**Your objective:** From the first line of the listing, copy each line exactly until you have included the line with "## ✏️ Description"; leave out the pictures.

**Records to process:**
☆ ☆ ☆ ☆ ☆

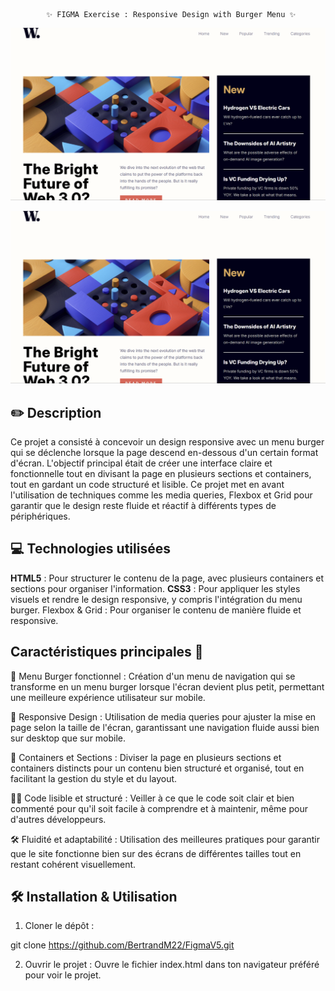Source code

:             ✨ FIGMA Exercise : Responsive Design with Burger Menu ✨


![preview](assets\preview.png)

![preview](\assets\preview.png)

## ✏️ Description
Ce projet a consisté à concevoir un design responsive avec un menu burger qui se déclenche lorsque la page descend en-dessous d'un certain format d'écran. L'objectif principal était de créer une interface claire et fonctionnelle tout en divisant la page en plusieurs sections et containers, tout en gardant un code structuré et lisible. Ce projet met en avant l'utilisation de techniques comme les media queries, Flexbox et Grid pour garantir que le design reste fluide et réactif à différents types de périphériques.

## 💻 Technologies utilisées
**HTML5** : Pour structurer le contenu de la page, avec plusieurs containers et sections pour organiser l'information.
**CSS3** : Pour appliquer les styles visuels et rendre le design responsive, y compris l'intégration du menu burger.
Flexbox & Grid : Pour organiser le contenu de manière fluide et responsive.

## Caractéristiques principales 🚀
🎯 Menu Burger fonctionnel :
Création d'un menu de navigation qui se transforme en un menu burger lorsque l'écran devient plus petit, permettant une meilleure expérience utilisateur sur mobile.

🎨 Responsive Design :
Utilisation de media queries pour ajuster la mise en page selon la taille de l'écran, garantissant une navigation fluide aussi bien sur desktop que sur mobile.

📱 Containers et Sections :
Diviser la page en plusieurs sections et containers distincts pour un contenu bien structuré et organisé, tout en facilitant la gestion du style et du layout.

🧑‍🏫 Code lisible et structuré :
Veiller à ce que le code soit clair et bien commenté pour qu'il soit facile à comprendre et à maintenir, même pour d'autres développeurs.

🛠️ Fluidité et adaptabilité :
Utilisation des meilleures pratiques pour garantir que le site fonctionne bien sur des écrans de différentes tailles tout en restant cohérent visuellement.

## 🛠️ Installation & Utilisation
1. Cloner le dépôt :

git clone https://github.com/BertrandM22/FigmaV5.git

2. Ouvrir le projet :
Ouvre le fichier index.html dans ton navigateur préféré pour voir le projet.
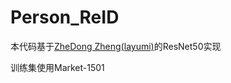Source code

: # Person_ReID

本代码基于[ZheDong Zheng(layumi)](https://github.com/JarryShaw/TreeViewer)的ResNet50实现

训练集使用Market-1501
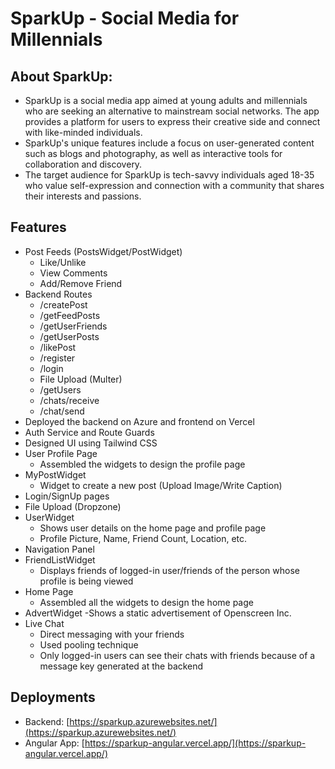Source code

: # SparkUp -  Social Media for Millennials

## About SparkUp:

- SparkUp is a social media app aimed at young adults and millennials who are seeking an alternative to mainstream social networks. The app provides a platform for users to express their creative side and connect with like-minded individuals. 
- SparkUp's unique features include a focus on user-generated content such as blogs and photography, as well as interactive tools for collaboration and discovery.
- The target audience for SparkUp is tech-savvy individuals aged 18-35 who value self-expression and connection with a community that shares their interests and passions.

## Features


- Post Feeds (PostsWidget/PostWidget)
    - Like/Unlike
    - View Comments
    - Add/Remove Friend
- Backend Routes
  - /createPost
  - /getFeedPosts
  - /getUserFriends
  - /getUserPosts
  - /likePost
  - /register
  - /login
  - File Upload (Multer)
  - /getUsers
  - /chats/receive
  - /chat/send
- Deployed the backend on Azure and frontend on Vercel
- Auth Service and Route Guards
- Designed UI using Tailwind CSS
- User Profile Page
  - Assembled the widgets to design the profile page
- MyPostWidget
  - Widget to create a new post (Upload Image/Write Caption)
- Login/SignUp pages
- File Upload (Dropzone)
- UserWidget
  - Shows user details on the home page and profile page 
  - Profile Picture, Name, Friend Count, Location, etc.
- Navigation Panel
- FriendListWidget
  - Displays friends of logged-in user/friends of the person whose profile is being viewed
- Home Page
  - Assembled all the widgets to design the home page
- AdvertWidget
  -Shows a static advertisement of Openscreen Inc.
- Live Chat
  - Direct messaging with your friends
  - Used pooling technique
  - Only logged-in users can see their chats with friends because of a message key generated at the backend


## Deployments

- Backend: [https://sparkup.azurewebsites.net/](https://sparkup.azurewebsites.net/)
- Angular App: [https://sparkup-angular.vercel.app/](https://sparkup-angular.vercel.app/)

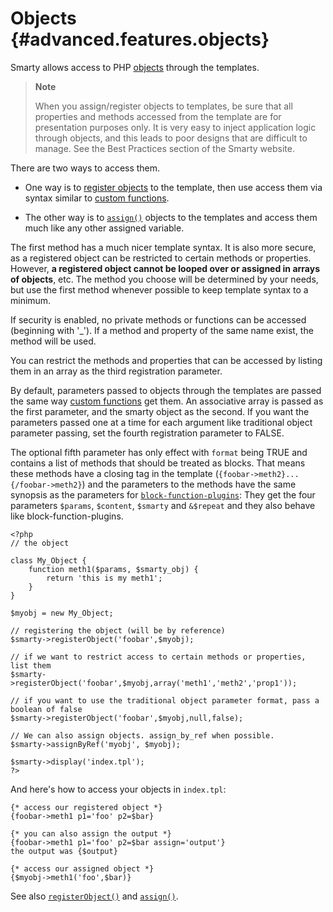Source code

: Objects {#advanced.features.objects}
=======

Smarty allows access to PHP [objects](&url.php-manual;object) through
the templates.

> **Note**
>
> When you assign/register objects to templates, be sure that all
> properties and methods accessed from the template are for presentation
> purposes only. It is very easy to inject application logic through
> objects, and this leads to poor designs that are difficult to manage.
> See the Best Practices section of the Smarty website.

There are two ways to access them.

-   One way is to [register objects](#api.register.object) to the
    template, then use access them via syntax similar to [custom
    functions](#language.custom.functions).

-   The other way is to [`assign()`](#api.assign) objects to the
    templates and access them much like any other assigned variable.

The first method has a much nicer template syntax. It is also more
secure, as a registered object can be restricted to certain methods or
properties. However, **a registered object cannot be looped over or
assigned in arrays of objects**, etc. The method you choose will be
determined by your needs, but use the first method whenever possible to
keep template syntax to a minimum.

If security is enabled, no private methods or functions can be accessed
(beginning with \'\_\'). If a method and property of the same name exist,
the method will be used.

You can restrict the methods and properties that can be accessed by
listing them in an array as the third registration parameter.

By default, parameters passed to objects through the templates are
passed the same way [custom functions](#language.custom.functions) get
them. An associative array is passed as the first parameter, and the
smarty object as the second. If you want the parameters passed one at a
time for each argument like traditional object parameter passing, set
the fourth registration parameter to FALSE.

The optional fifth parameter has only effect with `format` being TRUE
and contains a list of methods that should be treated as blocks. That
means these methods have a closing tag in the template
(`{foobar->meth2}...{/foobar->meth2}`) and the parameters to the methods
have the same synopsis as the parameters for
[`block-function-plugins`](#plugins.block.functions): They get the four
parameters `$params`, `$content`, `$smarty` and `&$repeat` and they also
behave like block-function-plugins.


    <?php
    // the object

    class My_Object {
        function meth1($params, $smarty_obj) {
            return 'this is my meth1';
        }
    }

    $myobj = new My_Object;

    // registering the object (will be by reference)
    $smarty->registerObject('foobar',$myobj);

    // if we want to restrict access to certain methods or properties, list them
    $smarty->registerObject('foobar',$myobj,array('meth1','meth2','prop1'));

    // if you want to use the traditional object parameter format, pass a boolean of false
    $smarty->registerObject('foobar',$myobj,null,false);

    // We can also assign objects. assign_by_ref when possible.
    $smarty->assignByRef('myobj', $myobj);

    $smarty->display('index.tpl');
    ?>

      

And here\'s how to access your objects in `index.tpl`:


    {* access our registered object *}
    {foobar->meth1 p1='foo' p2=$bar}

    {* you can also assign the output *}
    {foobar->meth1 p1='foo' p2=$bar assign='output'}
    the output was {$output}

    {* access our assigned object *}
    {$myobj->meth1('foo',$bar)}

      

See also [`registerObject()`](#api.register.object) and
[`assign()`](#api.assign).
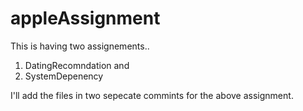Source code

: # appleAssignment
This is having two assignements..

1. DatingRecomndation and
2. SystemDepenency


I'll add the files in two sepecate commints for the above assignment.
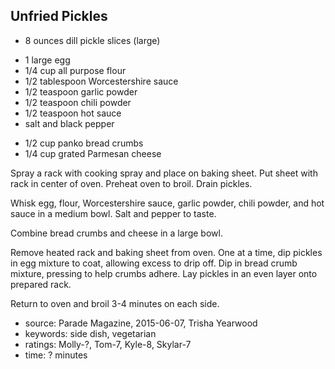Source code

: Unfried Pickles
---------------

- 8 ounces dill pickle slices (large)
<!-- -->
- 1 large egg
- 1/4 cup all purpose flour
- 1/2 tablespoon Worcestershire sauce
- 1/2 teaspoon garlic powder
- 1/2 teaspoon chili powder
- 1/2 teaspoon hot sauce
- salt and black pepper
<!-- -->
- 1/2 cup panko bread crumbs
- 1/4 cup grated Parmesan cheese

Spray a rack with cooking spray and place on baking sheet.  Put sheet
with rack in center of oven.  Preheat oven to broil.  Drain pickles.

Whisk egg, flour, Worcestershire sauce, garlic powder, chili powder,
and hot sauce in a medium bowl.  Salt and pepper to taste.

Combine bread crumbs and cheese in a large bowl.

Remove heated rack and baking sheet from oven.  One at a time, dip
pickles in egg mixture to coat, allowing excess to drip off.  Dip in
bread crumb mixture, pressing to help crumbs adhere.  Lay pickles in
an even layer onto prepared rack.

Return to oven and broil 3-4 minutes on each side.

- source: Parade Magazine, 2015-06-07, Trisha Yearwood
- keywords: side dish, vegetarian
- ratings: Molly-?, Tom-7, Kyle-8, Skylar-7
- time: ? minutes
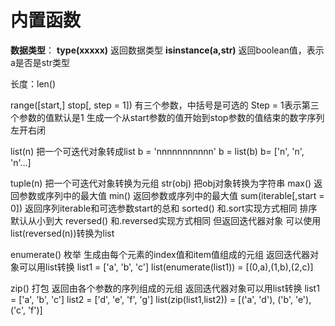# 内置函数

**数据类型**：
**type(xxxxx)** 返回数据类型
**isinstance(a,str)** 返回boolean值，表示a是否是str类型

长度：len()

range([start,] stop[, step = 1]) 有三个参数，中括号是可选的
Step = 1表示第三个参数的值默认是1
生成一个从start参数的值开始到stop参数的值结束的数字序列 左开右闭

list(n) 把一个可迭代对象转成list
b = 'nnnnnnnnnnn'
b = list(b)
b= ['n', 'n', 'n'…]

tuple(n) 把一个可迭代对象转换为元组
str(obj) 把obj对象转换为字符串
max() 返回参数或序列中的最大值
min() 返回参数或序列中的最大值
sum(iterable[,start = 0]) 返回序列iterable和可选参数start的总和
sorted() 和.sort实现方式相同 排序 默认从小到大
reversed() 和.reversed实现方式相同 但返回迭代器对象 可以使用list(reversed(n))转换为list

enumerate() 枚举 生成由每个元素的index值和item值组成的元组 返回迭代器对象可以用list转换
list1 = ['a', 'b', 'c']
list(enumerate(list1)) = [(0,a),(1,b),(2,c)]

zip() 打包 返回由各个参数的序列组成的元组 返回迭代器对象可以用list转换
list1 = ['a', 'b', 'c']
list2 = ['d', 'e', 'f', 'g']
list(zip(list1,list2)) = [('a', 'd'), ('b', 'e'), ('c', 'f')]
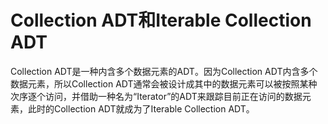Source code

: # Collection ADT和Iterable Collection ADT

Collection ADT是一种内含多个数据元素的ADT。因为Collection ADT内含多个数据元素，所以Collection ADT通常会被设计成其中的数据元素可以被按照某种次序逐个访问，并借助一种名为“Iterator”的ADT来跟踪目前正在访问的数据元素，此时的Collection ADT就成为了Iterable Collection ADT。

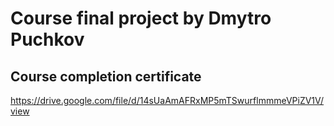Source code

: # Course final project by Dmytro Puchkov
## Course completion certificate
https://drive.google.com/file/d/14sUaAmAFRxMP5mTSwurflmmmeVPiZV1V/view
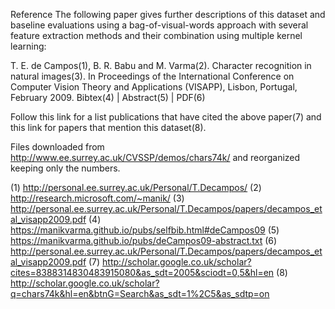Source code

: Reference
The following paper gives further descriptions of this dataset and baseline evaluations using a bag-of-visual-words approach with several feature extraction methods and their combination using multiple kernel learning:

T. E. de Campos(1), B. R. Babu and M. Varma(2). Character recognition in natural images(3). In Proceedings of the International Conference on Computer Vision Theory and Applications (VISAPP), Lisbon, Portugal, February 2009.
Bibtex(4) | Abstract(5) | PDF(6)

Follow this link for a list publications that have cited the above paper(7) and this link for papers that mention this dataset(8).

Files downloaded from http://www.ee.surrey.ac.uk/CVSSP/demos/chars74k/ and reorganized keeping only the numbers.

(1) http://personal.ee.surrey.ac.uk/Personal/T.Decampos/
(2) http://research.microsoft.com/~manik/
(3) http://personal.ee.surrey.ac.uk/Personal/T.Decampos/papers/decampos_etal_visapp2009.pdf
(4) https://manikvarma.github.io/pubs/selfbib.html#deCampos09
(5) https://manikvarma.github.io/pubs/deCampos09-abstract.txt
(6) http://personal.ee.surrey.ac.uk/Personal/T.Decampos/papers/decampos_etal_visapp2009.pdf
(7) http://scholar.google.co.uk/scholar?cites=8388314830483915080&as_sdt=2005&sciodt=0,5&hl=en
(8) http://scholar.google.co.uk/scholar?q=chars74k&hl=en&btnG=Search&as_sdt=1%2C5&as_sdtp=on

☆ ☆ ☆ ☆ ☆

**Answer section:**
Source code

:             ✨ FIGMA Exercise : Responsive Design with Burger Menu ✨


![preview](assets\preview.png)

![preview](\assets\preview.png)

## ✏️ Description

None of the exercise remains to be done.